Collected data
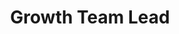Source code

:---
layout: member
weight: 5000
name: Noor Adil
project: Green Joule
subweight: 10
title: Growth Team Lead
img: /assets/images/members/Noor.jpg
email: Noorm98@hotmail.com
biography: Noor is a third-year student in Chemical and Biological Engineering who is currently in Co-op until January 2019. She is a co-lead of the Green Joule team in Envision. She works along her team members to create optimal and cost-effective growth conditions for Algae to obtain higher lipid and sugar content in hopes of improving biofuel’s feasibility. Noor has always been interested in the field of clean energy and worked on several projects that promote environmentally-sound solutions. Her combined passion for renewable energy and biology inspire her to remain dedicated to the team and contribute to the research and experiments conducted, believing one day it will make a difference.
linkedin: https://www.linkedin.com/in/noor-adil-9068a4152/
---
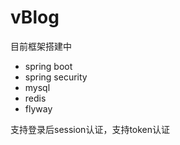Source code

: # vBlog

目前框架搭建中

- spring boot
- spring security
- mysql
- redis
- flyway

支持登录后session认证，支持token认证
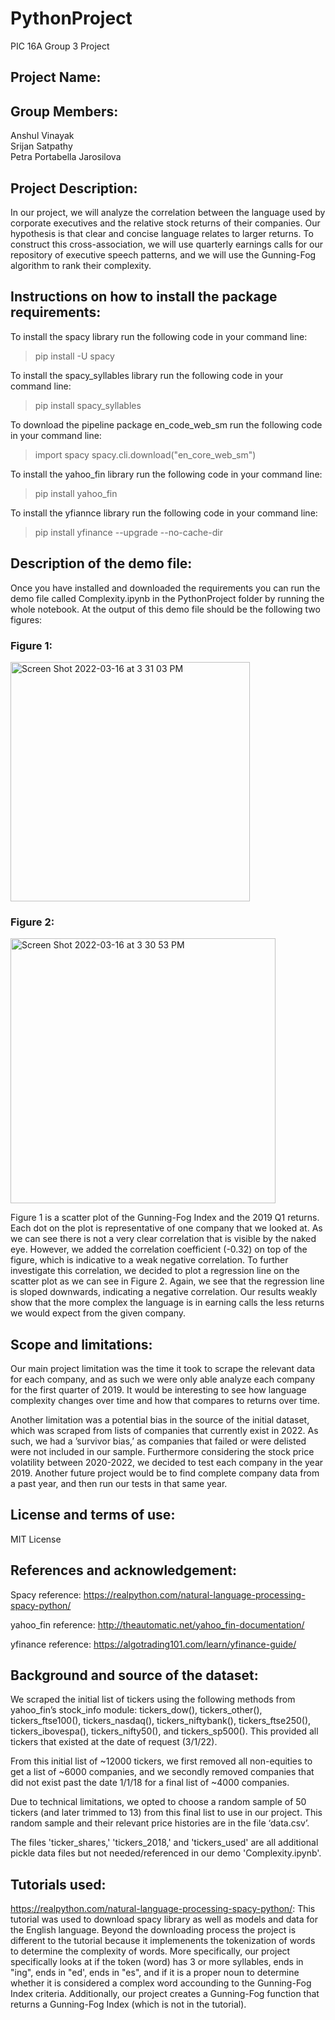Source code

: # PythonProject
PIC 16A Group 3 Project

## Project Name:

## Group Members:
  Anshul Vinayak  
  Srijan Satpathy  
  Petra Portabella Jarosilova  

## Project Description:
In our project, we will analyze the correlation between the language used by corporate executives and the relative stock returns of their companies. Our hypothesis is that clear and concise language relates to larger returns. To construct this cross-association, we will use quarterly earnings calls for our repository of executive speech patterns, and we will use the Gunning-Fog algorithm to rank their complexity. 

## Instructions on how to install the package requirements:
To install the spacy library run the following code in your command line:
>pip install -U spacy
  
To install the spacy_syllables library run the following code in your command line:
>pip install spacy_syllables
  
To download the pipeline package en_code_web_sm run the following code in your command line:
>import spacy
>spacy.cli.download("en_core_web_sm")


To install the yahoo_fin library run the following code in your command line:

>pip install yahoo_fin

To install the yfiannce library run the following code in your command line:

>pip install yfinance --upgrade --no-cache-dir

## Description of the demo file:
Once you have installed and downloaded the requirements you can run the demo file called Complexity.ipynb in the PythonProject folder by running the whole notebook.
At the output of this demo file should be the following two figures:
### Figure 1:
<img width="383" alt="Screen Shot 2022-03-16 at 3 31 03 PM" src="https://user-images.githubusercontent.com/97066940/158702483-03fd795b-0cb7-42a8-a82d-284068ac2d76.png">

### Figure 2:
<img width="424" alt="Screen Shot 2022-03-16 at 3 30 53 PM" src="https://user-images.githubusercontent.com/97066940/158702505-ac0bfd91-df4e-4a79-9f5e-9f128bf752ba.png">

Figure 1 is a scatter plot of the Gunning-Fog Index and the 2019 Q1 returns. Each dot on the plot is representative of one company that we looked at. As we can see there is not a very clear correlation that is visible by the naked eye. However, we added the correlation coefficient (-0.32) on top of the figure, which is indicative to a weak negative correlation.
To further investigate this correlation, we decided to plot a regression line on the scatter plot as we can see in Figure 2. Again, we see that the regression line is sloped downwards, indicating a negative correlation. 
Our results weakly show that the more complex the language is in earning calls the less returns we would expect from the given company.

## Scope and limitations:
Our main project limitation was the time it took to scrape the relevant data for each company, and as such we were only able analyze each company for the first quarter of 2019. It would be interesting to see how language complexity changes over time and how that compares to returns over time.

Another limitation was a potential bias in the source of the initial dataset, which was scraped from lists of companies that currently exist in 2022. As such, we had a ’survivor bias,’ as companies that failed or were delisted were not included in our sample. Furthermore considering the stock price volatility between 2020-2022, we decided to test each company in the year 2019. Another future project would be to find complete company data from a past year, and then run our tests in that same year.

## License and terms of use: 
MIT License

## References and acknowledgement:
Spacy reference: https://realpython.com/natural-language-processing-spacy-python/

yahoo_fin reference: http://theautomatic.net/yahoo_fin-documentation/

yfinance reference: https://algotrading101.com/learn/yfinance-guide/

## Background and source of the dataset:

We scraped the initial list of tickers using the following methods from yahoo_fin’s stock_info module: tickers_dow(), tickers_other(), tickers_ftse100(), tickers_nasdaq(), tickers_niftybank(), tickers_ftse250(), tickers_ibovespa(), tickers_nifty50(), and tickers_sp500(). This provided all tickers that existed at the date of request (3/1/22).

From this initial list of ~12000 tickers, we first removed all non-equities to get a list of ~6000 companies, and we secondly removed companies that did not exist past the date 1/1/18 for a final list of ~4000 companies.

Due to technical limitations, we opted to choose a random sample of 50 tickers (and later trimmed to 13) from this final list to use in our project. This random sample and their relevant price histories are in the file ‘data.csv’.

The files 'ticker_shares,' 'tickers_2018,' and 'tickers_used' are all additional pickle data files but not needed/referenced in our demo 'Complexity.ipynb'.  

## Tutorials used: 
https://realpython.com/natural-language-processing-spacy-python/: This tutorial was used to download spacy library as well as models and data for the English language. Beyond the downloading process the project is different to the tutorial because it implemenents the tokenization of words to determine the complexity of words. More specifically, our project specifically looks at if the token (word) has 3 or more syllables, ends in "ing", ends in "ed', ends in "es", and if it is a proper noun to determine whether it is considered a complex word accounding to the Gunning-Fog Index criteria. Additionally, our project creates a Gunning-Fog function that returns a Gunning-Fog Index (which is not in the tutorial). 
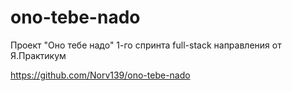 # ono-tebe-nado
Проект "Оно тебе надо" 1-го спринта full-stack направления от Я.Практикум

https://github.com/Norv139/ono-tebe-nado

> **The task**:
Output the line that contains "## References and" and every line after it to the end of the records, word for word, leaving out the pictures.

> **Result for this exercise**:
## References and acknowledgement:
Spacy reference: https://realpython.com/natural-language-processing-spacy-python/

yahoo_fin reference: http://theautomatic.net/yahoo_fin-documentation/

yfinance reference: https://algotrading101.com/learn/yfinance-guide/

## Background and source of the dataset:

We scraped the initial list of tickers using the following methods from yahoo_fin’s stock_info module: tickers_dow(), tickers_other(), tickers_ftse100(), tickers_nasdaq(), tickers_niftybank(), tickers_ftse250(), tickers_ibovespa(), tickers_nifty50(), and tickers_sp500(). This provided all tickers that existed at the date of request (3/1/22).

From this initial list of ~12000 tickers, we first removed all non-equities to get a list of ~6000 companies, and we secondly removed companies that did not exist past the date 1/1/18 for a final list of ~4000 companies.

Due to technical limitations, we opted to choose a random sample of 50 tickers (and later trimmed to 13) from this final list to use in our project. This random sample and their relevant price histories are in the file ‘data.csv’.

The files 'ticker_shares,' 'tickers_2018,' and 'tickers_used' are all additional pickle data files but not needed/referenced in our demo 'Complexity.ipynb'.  

## Tutorials used: 
https://realpython.com/natural-language-processing-spacy-python/: This tutorial was used to download spacy library as well as models and data for the English language. Beyond the downloading process the project is different to the tutorial because it implemenents the tokenization of words to determine the complexity of words. More specifically, our project specifically looks at if the token (word) has 3 or more syllables, ends in "ing", ends in "ed', ends in "es", and if it is a proper noun to determine whether it is considered a complex word accounding to the Gunning-Fog Index criteria. Additionally, our project creates a Gunning-Fog function that returns a Gunning-Fog Index (which is not in the tutorial). 
 # ono-tebe-nado
Проект "Оно тебе надо" 1-го спринта full-stack направления от Я.Практикум

https://github.com/Norv139/ono-tebe-nado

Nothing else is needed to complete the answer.